Segment Open

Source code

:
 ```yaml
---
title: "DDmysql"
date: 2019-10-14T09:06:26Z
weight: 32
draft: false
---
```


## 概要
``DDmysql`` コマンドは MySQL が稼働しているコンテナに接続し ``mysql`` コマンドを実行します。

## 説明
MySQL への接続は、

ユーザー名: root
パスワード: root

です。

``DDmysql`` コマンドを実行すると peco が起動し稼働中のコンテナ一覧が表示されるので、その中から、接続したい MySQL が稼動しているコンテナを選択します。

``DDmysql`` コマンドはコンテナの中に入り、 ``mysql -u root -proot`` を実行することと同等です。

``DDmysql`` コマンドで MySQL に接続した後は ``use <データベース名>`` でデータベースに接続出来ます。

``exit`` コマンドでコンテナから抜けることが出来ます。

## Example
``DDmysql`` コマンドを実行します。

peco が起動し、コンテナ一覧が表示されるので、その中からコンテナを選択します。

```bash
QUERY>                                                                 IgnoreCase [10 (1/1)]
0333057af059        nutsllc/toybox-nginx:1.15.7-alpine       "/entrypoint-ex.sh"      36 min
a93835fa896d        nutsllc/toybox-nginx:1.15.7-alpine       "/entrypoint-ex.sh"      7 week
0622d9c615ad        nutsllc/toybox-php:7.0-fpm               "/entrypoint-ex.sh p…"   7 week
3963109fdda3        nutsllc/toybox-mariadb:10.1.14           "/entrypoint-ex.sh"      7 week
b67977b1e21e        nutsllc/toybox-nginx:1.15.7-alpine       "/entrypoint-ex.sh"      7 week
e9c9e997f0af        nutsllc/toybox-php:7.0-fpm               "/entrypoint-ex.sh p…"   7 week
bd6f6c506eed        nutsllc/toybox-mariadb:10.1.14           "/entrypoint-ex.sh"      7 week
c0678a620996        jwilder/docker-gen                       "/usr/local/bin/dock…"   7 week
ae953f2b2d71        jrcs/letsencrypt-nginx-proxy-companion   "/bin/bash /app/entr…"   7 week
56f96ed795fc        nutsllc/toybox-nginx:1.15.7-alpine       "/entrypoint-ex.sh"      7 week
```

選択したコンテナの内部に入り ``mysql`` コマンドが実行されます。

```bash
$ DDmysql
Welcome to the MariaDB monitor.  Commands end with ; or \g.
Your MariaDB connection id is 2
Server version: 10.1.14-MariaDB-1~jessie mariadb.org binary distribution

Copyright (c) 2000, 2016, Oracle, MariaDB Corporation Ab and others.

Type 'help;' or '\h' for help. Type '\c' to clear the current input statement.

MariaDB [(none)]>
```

Segment Closed

▶ **Problem requirements**
Please return every entry exactly as it appears.

▶ **Written answer**
Source code

:
 ```yaml
---
title: "DDmysql"
date: 2019-10-14T09:06:26Z
weight: 32
draft: false
---
```


## 概要
``DDmysql`` コマンドは MySQL が稼働しているコンテナに接続し ``mysql`` コマンドを実行します。

## 説明
MySQL への接続は、

ユーザー名: root
パスワード: root

です。

``DDmysql`` コマンドを実行すると peco が起動し稼働中のコンテナ一覧が表示されるので、その中から、接続したい MySQL が稼動しているコンテナを選択します。

``DDmysql`` コマンドはコンテナの中に入り、 ``mysql -u root -proot`` を実行することと同等です。

``DDmysql`` コマンドで MySQL に接続した後は ``use <データベース名>`` でデータベースに接続出来ます。

``exit`` コマンドでコンテナから抜けることが出来ます。

## Example
``DDmysql`` コマンドを実行します。

peco が起動し、コンテナ一覧が表示されるので、その中からコンテナを選択します。

```bash
QUERY>                                                                 IgnoreCase [10 (1/1)]
0333057af059        nutsllc/toybox-nginx:1.15.7-alpine       "/entrypoint-ex.sh"      36 min
a93835fa896d        nutsllc/toybox-nginx:1.15.7-alpine       "/entrypoint-ex.sh"      7 week
0622d9c615ad        nutsllc/toybox-php:7.0-fpm               "/entrypoint-ex.sh p…"   7 week
3963109fdda3        nutsllc/toybox-mariadb:10.1.14           "/entrypoint-ex.sh"      7 week
b67977b1e21e        nutsllc/toybox-nginx:1.15.7-alpine       "/entrypoint-ex.sh"      7 week
e9c9e997f0af        nutsllc/toybox-php:7.0-fpm               "/entrypoint-ex.sh p…"   7 week
bd6f6c506eed        nutsllc/toybox-mariadb:10.1.14           "/entrypoint-ex.sh"      7 week
c0678a620996        jwilder/docker-gen                       "/usr/local/bin/dock…"   7 week
ae953f2b2d71        jrcs/letsencrypt-nginx-proxy-companion   "/bin/bash /app/entr…"   7 week
56f96ed795fc        nutsllc/toybox-nginx:1.15.7-alpine       "/entrypoint-ex.sh"      7 week
```

選択したコンテナの内部に入り ``mysql`` コマンドが実行されます。

```bash
$ DDmysql
Welcome to the MariaDB monitor.  Commands end with ; or \g.
Your MariaDB connection id is 2
Server version: 10.1.14-MariaDB-1~jessie mariadb.org binary distribution

Copyright (c) 2000, 2016, Oracle, MariaDB Corporation Ab and others.

Type 'help;' or '\h' for help. Type '\c' to clear the current input statement.

MariaDB [(none)]>
```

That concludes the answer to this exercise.